**ASSIGNMENT**
Stopping at the line that holds "2. Используйте фреймворки", repeat the lines below exactly, starting from the very first and including that final line.

**DATASET EXTRACT**
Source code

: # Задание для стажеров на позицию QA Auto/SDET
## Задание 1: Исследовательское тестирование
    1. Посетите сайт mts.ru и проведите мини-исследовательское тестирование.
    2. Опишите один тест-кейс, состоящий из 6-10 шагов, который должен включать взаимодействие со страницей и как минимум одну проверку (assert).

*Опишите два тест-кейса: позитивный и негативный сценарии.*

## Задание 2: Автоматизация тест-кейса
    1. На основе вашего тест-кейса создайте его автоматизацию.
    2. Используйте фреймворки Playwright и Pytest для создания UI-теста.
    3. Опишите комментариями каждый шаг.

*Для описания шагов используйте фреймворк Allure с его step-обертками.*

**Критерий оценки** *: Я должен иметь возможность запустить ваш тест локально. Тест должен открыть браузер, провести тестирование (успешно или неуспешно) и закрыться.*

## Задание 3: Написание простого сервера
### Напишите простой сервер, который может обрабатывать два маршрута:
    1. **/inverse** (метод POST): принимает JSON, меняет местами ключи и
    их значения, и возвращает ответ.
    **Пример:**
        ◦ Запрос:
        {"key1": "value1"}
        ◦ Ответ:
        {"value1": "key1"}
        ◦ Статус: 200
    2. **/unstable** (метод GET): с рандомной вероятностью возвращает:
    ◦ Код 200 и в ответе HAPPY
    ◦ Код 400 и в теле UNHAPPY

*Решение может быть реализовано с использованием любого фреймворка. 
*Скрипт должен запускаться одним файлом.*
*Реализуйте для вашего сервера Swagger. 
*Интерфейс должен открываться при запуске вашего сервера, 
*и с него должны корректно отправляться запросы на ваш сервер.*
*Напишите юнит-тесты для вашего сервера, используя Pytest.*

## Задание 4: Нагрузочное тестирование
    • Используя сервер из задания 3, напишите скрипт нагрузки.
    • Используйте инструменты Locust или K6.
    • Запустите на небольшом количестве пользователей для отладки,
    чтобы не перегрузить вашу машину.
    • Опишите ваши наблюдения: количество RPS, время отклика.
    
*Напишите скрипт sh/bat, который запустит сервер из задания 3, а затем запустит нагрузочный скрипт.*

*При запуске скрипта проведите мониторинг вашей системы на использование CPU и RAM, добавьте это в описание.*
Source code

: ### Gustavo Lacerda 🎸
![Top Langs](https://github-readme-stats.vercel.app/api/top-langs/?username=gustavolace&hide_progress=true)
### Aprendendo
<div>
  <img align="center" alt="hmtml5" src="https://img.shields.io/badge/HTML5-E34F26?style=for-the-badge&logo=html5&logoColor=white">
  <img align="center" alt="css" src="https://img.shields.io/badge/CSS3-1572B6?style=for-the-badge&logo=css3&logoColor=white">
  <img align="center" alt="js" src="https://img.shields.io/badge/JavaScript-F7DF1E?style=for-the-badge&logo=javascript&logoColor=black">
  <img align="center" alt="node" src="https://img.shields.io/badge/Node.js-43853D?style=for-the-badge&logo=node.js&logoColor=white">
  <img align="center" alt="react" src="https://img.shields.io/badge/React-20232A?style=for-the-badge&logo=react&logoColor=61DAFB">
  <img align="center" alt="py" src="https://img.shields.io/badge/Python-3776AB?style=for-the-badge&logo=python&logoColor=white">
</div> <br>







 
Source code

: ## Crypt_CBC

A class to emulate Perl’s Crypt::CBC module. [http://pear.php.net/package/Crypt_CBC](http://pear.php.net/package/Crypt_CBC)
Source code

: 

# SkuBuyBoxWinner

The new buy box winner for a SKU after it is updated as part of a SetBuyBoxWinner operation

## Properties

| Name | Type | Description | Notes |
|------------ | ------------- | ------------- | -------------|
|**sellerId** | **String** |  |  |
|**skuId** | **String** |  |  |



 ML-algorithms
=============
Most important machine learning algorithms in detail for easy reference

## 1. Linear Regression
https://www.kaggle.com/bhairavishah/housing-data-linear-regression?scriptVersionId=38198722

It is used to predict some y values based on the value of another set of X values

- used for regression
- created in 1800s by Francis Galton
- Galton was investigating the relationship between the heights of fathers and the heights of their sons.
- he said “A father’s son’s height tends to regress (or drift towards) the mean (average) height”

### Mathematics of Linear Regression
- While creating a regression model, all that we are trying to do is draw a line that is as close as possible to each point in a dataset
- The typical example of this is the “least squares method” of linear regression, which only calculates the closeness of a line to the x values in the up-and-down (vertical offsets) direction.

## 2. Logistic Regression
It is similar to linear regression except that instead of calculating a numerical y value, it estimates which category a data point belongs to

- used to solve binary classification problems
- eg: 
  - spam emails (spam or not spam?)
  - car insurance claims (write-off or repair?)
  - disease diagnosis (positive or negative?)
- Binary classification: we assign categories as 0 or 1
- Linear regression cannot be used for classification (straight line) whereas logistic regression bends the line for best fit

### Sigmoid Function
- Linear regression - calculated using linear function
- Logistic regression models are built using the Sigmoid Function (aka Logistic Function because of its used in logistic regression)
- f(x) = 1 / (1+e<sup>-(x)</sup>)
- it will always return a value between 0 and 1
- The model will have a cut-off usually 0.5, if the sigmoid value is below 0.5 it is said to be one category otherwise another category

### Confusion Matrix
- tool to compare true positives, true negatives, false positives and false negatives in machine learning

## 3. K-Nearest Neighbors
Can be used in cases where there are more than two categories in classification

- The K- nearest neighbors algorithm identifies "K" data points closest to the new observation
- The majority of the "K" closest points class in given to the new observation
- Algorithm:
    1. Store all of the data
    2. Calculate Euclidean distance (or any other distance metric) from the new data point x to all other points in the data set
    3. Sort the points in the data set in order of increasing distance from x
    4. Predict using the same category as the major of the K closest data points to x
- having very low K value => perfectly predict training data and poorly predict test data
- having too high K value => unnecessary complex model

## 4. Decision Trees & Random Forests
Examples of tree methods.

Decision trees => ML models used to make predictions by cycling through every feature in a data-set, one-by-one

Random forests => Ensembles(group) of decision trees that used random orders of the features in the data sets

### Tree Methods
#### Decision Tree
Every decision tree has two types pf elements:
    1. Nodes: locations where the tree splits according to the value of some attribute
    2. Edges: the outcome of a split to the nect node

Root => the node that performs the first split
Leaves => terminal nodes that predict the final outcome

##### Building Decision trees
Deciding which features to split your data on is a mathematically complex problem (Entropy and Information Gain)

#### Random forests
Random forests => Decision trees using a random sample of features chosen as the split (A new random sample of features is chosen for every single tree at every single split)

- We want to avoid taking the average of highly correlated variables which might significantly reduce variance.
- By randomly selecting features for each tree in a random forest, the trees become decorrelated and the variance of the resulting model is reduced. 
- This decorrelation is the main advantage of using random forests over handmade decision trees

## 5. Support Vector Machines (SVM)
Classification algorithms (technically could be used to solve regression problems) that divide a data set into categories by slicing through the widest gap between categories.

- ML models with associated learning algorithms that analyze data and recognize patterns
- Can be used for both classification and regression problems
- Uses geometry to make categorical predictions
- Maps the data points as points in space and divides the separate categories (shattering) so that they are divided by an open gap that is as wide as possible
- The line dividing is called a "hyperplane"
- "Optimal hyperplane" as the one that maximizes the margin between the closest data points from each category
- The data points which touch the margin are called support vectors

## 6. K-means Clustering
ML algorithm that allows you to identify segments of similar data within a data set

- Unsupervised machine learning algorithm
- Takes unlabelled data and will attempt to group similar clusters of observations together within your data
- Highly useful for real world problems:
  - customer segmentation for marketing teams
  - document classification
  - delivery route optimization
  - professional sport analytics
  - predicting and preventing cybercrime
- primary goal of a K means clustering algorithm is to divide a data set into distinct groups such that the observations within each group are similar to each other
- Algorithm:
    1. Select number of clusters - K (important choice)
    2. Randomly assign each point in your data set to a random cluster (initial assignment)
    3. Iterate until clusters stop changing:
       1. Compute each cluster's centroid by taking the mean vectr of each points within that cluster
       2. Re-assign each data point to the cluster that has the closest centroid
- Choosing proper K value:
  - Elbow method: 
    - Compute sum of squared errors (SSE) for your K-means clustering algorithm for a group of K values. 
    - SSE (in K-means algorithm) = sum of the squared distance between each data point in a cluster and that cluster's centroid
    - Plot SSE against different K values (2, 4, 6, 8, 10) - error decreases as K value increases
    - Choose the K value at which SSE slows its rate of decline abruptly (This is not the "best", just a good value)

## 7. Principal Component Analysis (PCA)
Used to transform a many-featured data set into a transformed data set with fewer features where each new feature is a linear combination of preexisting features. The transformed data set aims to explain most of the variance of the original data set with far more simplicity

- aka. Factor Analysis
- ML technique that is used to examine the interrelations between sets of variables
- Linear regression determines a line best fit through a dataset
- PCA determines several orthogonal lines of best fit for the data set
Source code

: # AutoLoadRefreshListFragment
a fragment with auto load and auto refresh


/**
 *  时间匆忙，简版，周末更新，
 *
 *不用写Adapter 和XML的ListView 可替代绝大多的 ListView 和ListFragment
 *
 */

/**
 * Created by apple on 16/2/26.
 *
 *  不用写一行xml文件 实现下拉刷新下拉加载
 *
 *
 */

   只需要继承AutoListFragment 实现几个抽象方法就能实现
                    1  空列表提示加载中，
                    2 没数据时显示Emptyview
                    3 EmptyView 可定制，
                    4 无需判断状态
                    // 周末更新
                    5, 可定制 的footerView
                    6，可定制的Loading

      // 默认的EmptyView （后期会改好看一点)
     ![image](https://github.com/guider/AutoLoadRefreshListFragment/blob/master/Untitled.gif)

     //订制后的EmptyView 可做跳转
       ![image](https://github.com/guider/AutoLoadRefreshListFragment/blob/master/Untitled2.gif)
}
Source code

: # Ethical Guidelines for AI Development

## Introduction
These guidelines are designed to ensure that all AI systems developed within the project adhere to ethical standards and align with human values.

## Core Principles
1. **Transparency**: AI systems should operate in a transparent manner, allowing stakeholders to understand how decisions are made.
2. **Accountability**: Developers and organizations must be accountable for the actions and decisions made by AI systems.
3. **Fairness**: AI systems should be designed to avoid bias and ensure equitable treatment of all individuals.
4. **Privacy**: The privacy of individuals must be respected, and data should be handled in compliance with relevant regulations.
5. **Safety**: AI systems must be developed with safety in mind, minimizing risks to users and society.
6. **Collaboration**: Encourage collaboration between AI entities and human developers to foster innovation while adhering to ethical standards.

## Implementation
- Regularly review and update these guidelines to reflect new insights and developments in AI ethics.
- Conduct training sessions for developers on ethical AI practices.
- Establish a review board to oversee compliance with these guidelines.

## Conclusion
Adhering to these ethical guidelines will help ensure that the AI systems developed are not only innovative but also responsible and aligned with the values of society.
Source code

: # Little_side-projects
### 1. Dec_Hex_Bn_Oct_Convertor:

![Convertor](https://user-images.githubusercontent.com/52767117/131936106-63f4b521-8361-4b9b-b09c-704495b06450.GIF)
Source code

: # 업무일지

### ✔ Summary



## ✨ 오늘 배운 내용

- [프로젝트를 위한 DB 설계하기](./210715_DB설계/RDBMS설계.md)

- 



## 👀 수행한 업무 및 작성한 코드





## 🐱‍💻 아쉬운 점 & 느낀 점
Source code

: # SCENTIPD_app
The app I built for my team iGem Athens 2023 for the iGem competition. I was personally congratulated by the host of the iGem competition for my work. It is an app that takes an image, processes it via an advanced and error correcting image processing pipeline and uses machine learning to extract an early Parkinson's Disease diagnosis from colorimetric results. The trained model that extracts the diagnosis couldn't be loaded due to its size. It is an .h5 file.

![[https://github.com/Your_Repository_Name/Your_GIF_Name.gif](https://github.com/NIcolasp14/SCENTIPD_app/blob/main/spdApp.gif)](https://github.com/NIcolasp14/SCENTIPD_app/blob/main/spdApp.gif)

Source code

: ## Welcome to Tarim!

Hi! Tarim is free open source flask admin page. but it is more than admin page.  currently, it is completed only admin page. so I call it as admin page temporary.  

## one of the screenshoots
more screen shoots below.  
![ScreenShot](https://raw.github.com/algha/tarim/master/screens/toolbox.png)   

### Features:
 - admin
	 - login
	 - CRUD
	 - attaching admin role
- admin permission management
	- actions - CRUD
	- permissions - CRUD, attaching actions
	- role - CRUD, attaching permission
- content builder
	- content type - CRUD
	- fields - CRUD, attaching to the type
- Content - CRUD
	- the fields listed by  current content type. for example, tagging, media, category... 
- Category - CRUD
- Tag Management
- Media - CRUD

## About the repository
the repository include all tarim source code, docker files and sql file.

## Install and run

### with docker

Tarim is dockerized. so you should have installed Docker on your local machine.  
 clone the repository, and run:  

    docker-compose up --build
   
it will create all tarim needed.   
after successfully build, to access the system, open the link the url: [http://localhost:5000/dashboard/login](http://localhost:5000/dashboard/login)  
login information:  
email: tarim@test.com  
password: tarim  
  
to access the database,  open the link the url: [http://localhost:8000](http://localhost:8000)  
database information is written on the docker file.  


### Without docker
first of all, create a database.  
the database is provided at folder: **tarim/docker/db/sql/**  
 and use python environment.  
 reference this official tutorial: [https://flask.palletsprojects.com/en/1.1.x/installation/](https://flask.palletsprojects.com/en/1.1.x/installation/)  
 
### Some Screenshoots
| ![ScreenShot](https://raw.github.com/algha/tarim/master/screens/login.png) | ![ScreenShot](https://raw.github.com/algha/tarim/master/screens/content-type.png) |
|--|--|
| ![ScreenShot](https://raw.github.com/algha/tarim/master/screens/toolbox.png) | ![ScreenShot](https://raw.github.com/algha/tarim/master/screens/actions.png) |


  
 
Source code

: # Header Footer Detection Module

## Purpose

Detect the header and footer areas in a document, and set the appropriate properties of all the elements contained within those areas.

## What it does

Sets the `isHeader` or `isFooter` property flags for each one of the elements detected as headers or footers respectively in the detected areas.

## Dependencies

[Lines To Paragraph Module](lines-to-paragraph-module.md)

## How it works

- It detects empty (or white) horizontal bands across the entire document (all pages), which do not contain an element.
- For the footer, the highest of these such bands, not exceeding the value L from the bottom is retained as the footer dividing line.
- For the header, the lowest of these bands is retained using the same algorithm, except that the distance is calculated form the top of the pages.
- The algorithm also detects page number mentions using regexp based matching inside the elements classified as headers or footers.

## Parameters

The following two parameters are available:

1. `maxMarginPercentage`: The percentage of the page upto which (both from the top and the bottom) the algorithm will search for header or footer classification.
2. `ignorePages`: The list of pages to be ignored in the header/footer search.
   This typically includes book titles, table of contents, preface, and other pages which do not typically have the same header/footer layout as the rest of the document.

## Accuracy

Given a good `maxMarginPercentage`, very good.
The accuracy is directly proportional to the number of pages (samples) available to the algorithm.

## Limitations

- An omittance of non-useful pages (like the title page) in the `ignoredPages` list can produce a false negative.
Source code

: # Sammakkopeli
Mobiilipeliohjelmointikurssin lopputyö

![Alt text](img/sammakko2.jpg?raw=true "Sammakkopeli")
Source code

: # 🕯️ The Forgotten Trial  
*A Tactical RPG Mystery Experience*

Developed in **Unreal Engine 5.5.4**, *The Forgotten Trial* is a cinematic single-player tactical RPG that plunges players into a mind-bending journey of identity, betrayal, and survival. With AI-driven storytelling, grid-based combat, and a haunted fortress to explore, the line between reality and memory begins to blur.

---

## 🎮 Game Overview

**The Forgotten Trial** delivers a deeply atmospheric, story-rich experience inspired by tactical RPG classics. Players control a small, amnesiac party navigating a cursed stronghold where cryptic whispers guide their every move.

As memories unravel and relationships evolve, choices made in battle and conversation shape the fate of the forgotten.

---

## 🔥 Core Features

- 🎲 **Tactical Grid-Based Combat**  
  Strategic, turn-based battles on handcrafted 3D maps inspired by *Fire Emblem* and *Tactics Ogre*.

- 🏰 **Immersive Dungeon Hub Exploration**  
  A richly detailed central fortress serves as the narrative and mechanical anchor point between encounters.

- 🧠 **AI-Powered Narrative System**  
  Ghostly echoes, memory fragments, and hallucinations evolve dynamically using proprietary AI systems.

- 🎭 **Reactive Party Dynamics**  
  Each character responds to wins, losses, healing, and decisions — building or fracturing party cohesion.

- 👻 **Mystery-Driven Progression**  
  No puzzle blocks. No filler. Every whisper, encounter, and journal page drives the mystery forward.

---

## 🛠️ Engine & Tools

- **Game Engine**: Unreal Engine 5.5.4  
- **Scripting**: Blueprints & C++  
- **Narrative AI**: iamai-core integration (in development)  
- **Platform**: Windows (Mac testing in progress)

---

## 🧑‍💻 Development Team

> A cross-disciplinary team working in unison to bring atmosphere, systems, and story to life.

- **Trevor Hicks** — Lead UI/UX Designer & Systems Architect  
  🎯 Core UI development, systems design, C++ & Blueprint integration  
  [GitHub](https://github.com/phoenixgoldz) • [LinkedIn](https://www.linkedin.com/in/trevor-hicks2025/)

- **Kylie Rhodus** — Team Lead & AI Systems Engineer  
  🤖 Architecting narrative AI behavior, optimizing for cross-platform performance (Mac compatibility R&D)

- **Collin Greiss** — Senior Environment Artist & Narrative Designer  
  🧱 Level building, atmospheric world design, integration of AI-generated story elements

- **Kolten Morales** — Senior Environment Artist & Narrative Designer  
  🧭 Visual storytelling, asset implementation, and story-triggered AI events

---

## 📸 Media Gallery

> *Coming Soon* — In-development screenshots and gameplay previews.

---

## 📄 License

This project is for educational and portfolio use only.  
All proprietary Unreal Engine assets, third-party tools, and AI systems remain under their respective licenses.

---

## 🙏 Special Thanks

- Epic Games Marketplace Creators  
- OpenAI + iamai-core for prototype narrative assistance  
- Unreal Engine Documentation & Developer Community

**ANSWER SECTION**
Source code

: # Задание для стажеров на позицию QA Auto/SDET
## Задание 1: Исследовательское тестирование
    1. Посетите сайт mts.ru и проведите мини-исследовательское тестирование.
    2. Опишите один тест-кейс, состоящий из 6-10 шагов, который должен включать взаимодействие со страницей и как минимум одну проверку (assert).

*Опишите два тест-кейса: позитивный и негативный сценарии.*

## Задание 2: Автоматизация тест-кейса
    1. На основе вашего тест-кейса создайте его автоматизацию.
    2. Используйте фреймворки Playwright и Pytest для создания UI-теста.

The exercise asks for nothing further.